- WHAT IS NEEDED: What is needed is an exact copy of every entry below, with the pictures left out.

··· EXERCISE MATERIAL ···

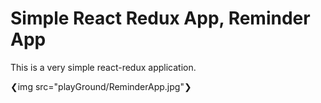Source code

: # Simple React Redux App, Reminder App
This is a very simple react-redux application.

❮img src="playGround/ReminderApp.jpg"❯

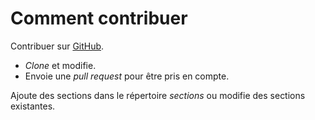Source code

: # Comment contribuer #

Contribuer sur [GitHub](https://github.com/bitflop/phpthewrongway).

 * _Clone_ et modifie.
 * Envoie une _pull request_ pour être pris en compte.

Ajoute des sections dans le répertoire _sections_ ou modifie des sections existantes.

···

- OUTPUT:
Source code

: # Simple React Redux App, Reminder App
This is a very simple react-redux application.

❮img src="playGround/ReminderApp.jpg"❯

Source code

: # Comment contribuer #

Contribuer sur [GitHub](https://github.com/bitflop/phpthewrongway).

 * _Clone_ et modifie.
 * Envoie une _pull request_ pour être pris en compte.

Ajoute des sections dans le répertoire _sections_ ou modifie des sections existantes.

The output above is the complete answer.